Hays had entered office only a month earlier, after President Warren G. Harding appointed him postmaster general on March 5, 1921. He inherited a mail system that was huge, fast-moving, and vulnerable. Much of America’s important mail still moved by rail. In Railway Post Office cars, clerks sorted mail while the train was in motion, which sped delivery but also exposed postal workers to danger far from city police protection.

#Q1
1913 1c Parcel Post, Post Office Clerk
US #Q1 – Clerks worked in narrow, swaying railcars lined with pigeonholes, where sudden stops or attacks could send both mail and workers crashing across the car.

Order No. 5668, issued on April 9, 1921, directed that “all essential postal employees” be armed to help stop the robberies. According to USPS postal history, the Post Office Department issued 50,000 guns and 2 million rounds of ammunition to railway mail clerks and other employees who handled valuable mail. It was a nationwide security response carried out on a massive scale.

#1573
1975 10c U.S. Postal Services Bicentennial: Locomotives
US #1573 – Some clerks carried registry keys and seals used to secure valuable mail pouches, making them responsible for both sorting and safeguarding high-value shipments.

The danger was real enough to justify it. The US Postal Inspection Service later summed up the crisis this way: between 1920 and 1921, there were 36 armed robberies of the mail, with more than $6 million in goods and currency stolen. At the time, there were fewer than 500 postal inspectors available to protect a rail network that covered almost 250,000 miles of railway mail routes. In other words, the government had too much valuable mail moving across too much territory, and too few investigators to guard it.

#2265
1988 21c Transportation Series: 1920s Railroad Mail Car
US #2265 – Many Railway Post Office cars were built with reinforced doors and limited entry points, reflecting ongoing concerns about theft and security.
#5758-62
2023 First-Class Forever Stamps - Historic Railroad Stations
US #5758-62 – Railway mail routes operated on strict time schedules, with clerks expected to sort and dispatch mail before the train reached the next station.

Railway clerks were not random office workers. They were highly trained specialists who sorted letters, papers, and registered mail inside tightly organized postal cars. Some had already been carrying firearms in railroad service. The Smithsonian’s National Postal Museum notes that Railway Post Office clerks were required to carry small .38-caliber pistols, and that in 1921 clerks were expected to have revolvers on hand. That helps explain why Hays’s order could be put into practice so quickly. It built on an existing security culture, but expanded it dramatically in response to a crime wave.

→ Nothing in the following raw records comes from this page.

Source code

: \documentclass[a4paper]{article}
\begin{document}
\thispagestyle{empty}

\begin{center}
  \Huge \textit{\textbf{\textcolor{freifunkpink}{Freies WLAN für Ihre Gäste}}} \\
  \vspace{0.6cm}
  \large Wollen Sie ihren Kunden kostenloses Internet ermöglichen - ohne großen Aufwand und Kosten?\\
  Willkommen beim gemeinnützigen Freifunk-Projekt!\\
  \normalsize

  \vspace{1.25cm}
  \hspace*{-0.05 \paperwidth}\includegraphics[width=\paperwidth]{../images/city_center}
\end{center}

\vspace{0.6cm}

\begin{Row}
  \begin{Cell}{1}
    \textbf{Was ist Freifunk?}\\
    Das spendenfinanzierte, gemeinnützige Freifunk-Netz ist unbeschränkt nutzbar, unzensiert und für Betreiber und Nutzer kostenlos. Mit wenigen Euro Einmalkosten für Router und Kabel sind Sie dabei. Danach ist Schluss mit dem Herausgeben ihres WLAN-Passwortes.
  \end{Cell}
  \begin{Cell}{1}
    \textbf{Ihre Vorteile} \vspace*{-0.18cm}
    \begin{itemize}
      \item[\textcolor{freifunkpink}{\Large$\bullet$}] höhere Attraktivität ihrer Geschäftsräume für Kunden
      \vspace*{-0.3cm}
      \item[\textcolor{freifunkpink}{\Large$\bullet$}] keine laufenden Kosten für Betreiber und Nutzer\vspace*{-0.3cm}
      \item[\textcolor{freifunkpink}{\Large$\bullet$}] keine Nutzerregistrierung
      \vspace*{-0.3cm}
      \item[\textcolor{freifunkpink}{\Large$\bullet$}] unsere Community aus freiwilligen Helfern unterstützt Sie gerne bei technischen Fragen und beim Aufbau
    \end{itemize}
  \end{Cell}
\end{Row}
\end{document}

The mail was worth stealing because it often carried exactly the kinds of items robbers wanted most. Registered mail could contain cash, bonds, securities, jewelry, and other valuables. Railway mail cars also offered criminals a moving target with limited escape routes for the victims. Once a train was stopped or a clerk was threatened, thieves could seize selected pouches and disappear quickly. That made mail robbery one of the most profitable federal crimes of the period.

Even the arming order did not end the problem at once. Later in 1921, the federal government escalated again. Hays appealed for military help, and President Harding sent in US Marines to guard the mails at high-risk points around the country. The Postal Inspection Service says the original 1921 deployment included more than 50 officers and 2,000 enlisted Marines. Their presence had an immediate effect, and by the end of the year robberies of post offices, mail trains, and carriers had sharply subsided.

Hays’s orders turned postal defense into an armed operation. It showed how central the mail still was to American business and finance. Valuable mail moved in bulk, often by train, through isolated territory. When the mails were attacked, the government treated it not as a local nuisance, but as a national emergency involving weapons, guards, and later even Marines.